Choose a name for an entity, relationship or attribute

The naming of entities, relationships and attributes is an important consideration when creating a rulebase.

What do you want to do?

Choose a name for an entity

Choose a name for a relationship

Choose attribute text

Document the naming convention for a project

Choose a name for an entity

Entities should be named using the definite article 'the', as in 'the family', 'the child', 'the friend', 'the school' etc.

Choose a name for a relationship

When creating a relationship you should give the relationship a meaningful name. Remember that the relationship describes the reference from one entity instance to one or more of another entity instance. The relationship name should therefore include the target entity text so that it is clear from the relationship name who the relationship is to.

The name of the relationship should reflect the everyday expression used to describe the relationship (if there is one), and should be clear in and out of context what is being referred to. Try to consider that nature of the relationship you are capturing and give it a name that represents this relationship.

Where you are referring to a single instance ("to-one" relationships), your relationship text must therefore be singular. When you are referring to multiple instances ("to-many" relationships), your relationship text must be plural. Where one entity is the global entity, you may simply refer to the target entity.

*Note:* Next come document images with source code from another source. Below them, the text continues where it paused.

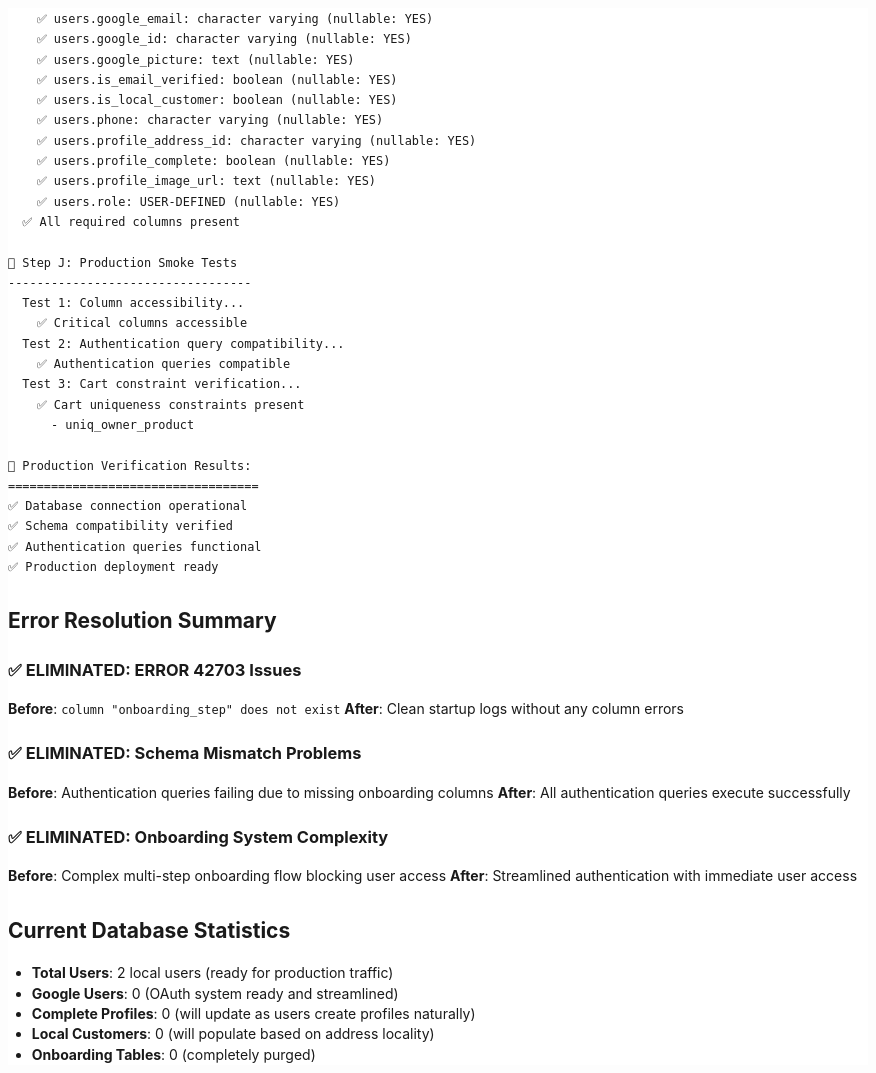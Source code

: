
 ```
    ✅ users.google_email: character varying (nullable: YES)
    ✅ users.google_id: character varying (nullable: YES)
    ✅ users.google_picture: text (nullable: YES)
    ✅ users.is_email_verified: boolean (nullable: YES)
    ✅ users.is_local_customer: boolean (nullable: YES)
    ✅ users.phone: character varying (nullable: YES)
    ✅ users.profile_address_id: character varying (nullable: YES)
    ✅ users.profile_complete: boolean (nullable: YES)
    ✅ users.profile_image_url: text (nullable: YES)
    ✅ users.role: USER-DEFINED (nullable: YES)
  ✅ All required columns present

🧪 Step J: Production Smoke Tests
----------------------------------
  Test 1: Column accessibility...
    ✅ Critical columns accessible
  Test 2: Authentication query compatibility...
    ✅ Authentication queries compatible
  Test 3: Cart constraint verification...
    ✅ Cart uniqueness constraints present
      - uniq_owner_product

🎯 Production Verification Results:
===================================
✅ Database connection operational
✅ Schema compatibility verified
✅ Authentication queries functional
✅ Production deployment ready
```

## Error Resolution Summary

### ✅ ELIMINATED: ERROR 42703 Issues
**Before**: `column "onboarding_step" does not exist`
**After**: Clean startup logs without any column errors

### ✅ ELIMINATED: Schema Mismatch Problems
**Before**: Authentication queries failing due to missing onboarding columns
**After**: All authentication queries execute successfully

### ✅ ELIMINATED: Onboarding System Complexity
**Before**: Complex multi-step onboarding flow blocking user access
**After**: Streamlined authentication with immediate user access

## Current Database Statistics
- **Total Users**: 2 local users (ready for production traffic)
- **Google Users**: 0 (OAuth system ready and streamlined)
- **Complete Profiles**: 0 (will update as users create profiles naturally)
- **Local Customers**: 0 (will populate based on address locality)
- **Onboarding Tables**: 0 (completely purged)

Examples of relationship names

Relationship type Entity 1 Entity 2 Relationship text
One-to-one "the child" "the friend" "the child's best friend"
Many-to-one "the child" "the family" "the child's family"
One-to-many "the family" "the child" "the children"
Many-to-many "the child" "the friend" "the child's friends"
Self-referential one-to-one "the child" "the child" "the child's twin"

Choose attribute text

Selecting correct attribute wording is fundamental to capturing logic accurately in your Oracle Policy Modeling application and conveying information to a user in a meaningful way. Specifically, attribute text influences:

Choose boolean attribute text

The following general principles apply to the writing of Oracle Policy Modeling boolean attributes (statements).

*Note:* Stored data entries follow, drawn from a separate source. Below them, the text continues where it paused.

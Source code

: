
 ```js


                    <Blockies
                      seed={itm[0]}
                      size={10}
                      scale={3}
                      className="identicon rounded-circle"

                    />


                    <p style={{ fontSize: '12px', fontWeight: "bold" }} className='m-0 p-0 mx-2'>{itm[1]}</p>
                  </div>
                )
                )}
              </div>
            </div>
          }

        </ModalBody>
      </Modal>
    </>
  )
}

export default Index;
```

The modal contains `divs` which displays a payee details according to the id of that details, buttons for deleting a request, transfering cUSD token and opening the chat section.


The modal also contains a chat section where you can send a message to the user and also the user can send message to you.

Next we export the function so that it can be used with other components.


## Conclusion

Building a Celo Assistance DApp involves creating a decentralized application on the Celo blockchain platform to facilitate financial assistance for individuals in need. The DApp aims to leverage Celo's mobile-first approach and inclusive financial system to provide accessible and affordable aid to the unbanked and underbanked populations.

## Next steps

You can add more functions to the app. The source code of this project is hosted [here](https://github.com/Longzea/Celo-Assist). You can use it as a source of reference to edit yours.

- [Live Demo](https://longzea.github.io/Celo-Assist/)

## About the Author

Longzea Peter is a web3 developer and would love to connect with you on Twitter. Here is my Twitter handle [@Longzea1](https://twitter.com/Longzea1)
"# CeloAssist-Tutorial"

1. Statements should be complete grammatical sentences
2. Statements should generally be written in the past tense
3. Statements should be written in the third person
4. Statements must be able to be negated
5. Statements should represent a single concept
6. Statements should not use contractions
7. Statements should make sense without reference to another statement
8. Statements should be kept simple but explicit
9. Statements should indicate entity membership
10. Statements should not use personal pronouns
11. Statements which refer to amounts should indicate the unit of measurement

See also:

Choose non-boolean attribute text

When creating non-boolean attributes (variables) the following guidelines apply:

1. Variables need to start with the definite article 'the'
2. Variables should indicate entity membership
3. Variables which refer to amounts should indicate the unit of measurement
4. Variables should reference their source

Document the naming convention for a project

A Rulebase Naming Conventions document should be created at the start of every Oracle Policy Modeling project to clearly set out a consistent method of wording statements and variables. This is critical because automatic linking will only work when statements and variables are an exact text match. If different rule developers use different text when creating separate chunks of rules the attributes will not tie together. The Rulebase Naming Conventions document should define which nouns will be capitalized and whether particular acronyms should be used.

The Rulebase Naming Conventions document can be kept in the Oracle Policy Modeling project under Documents/Design.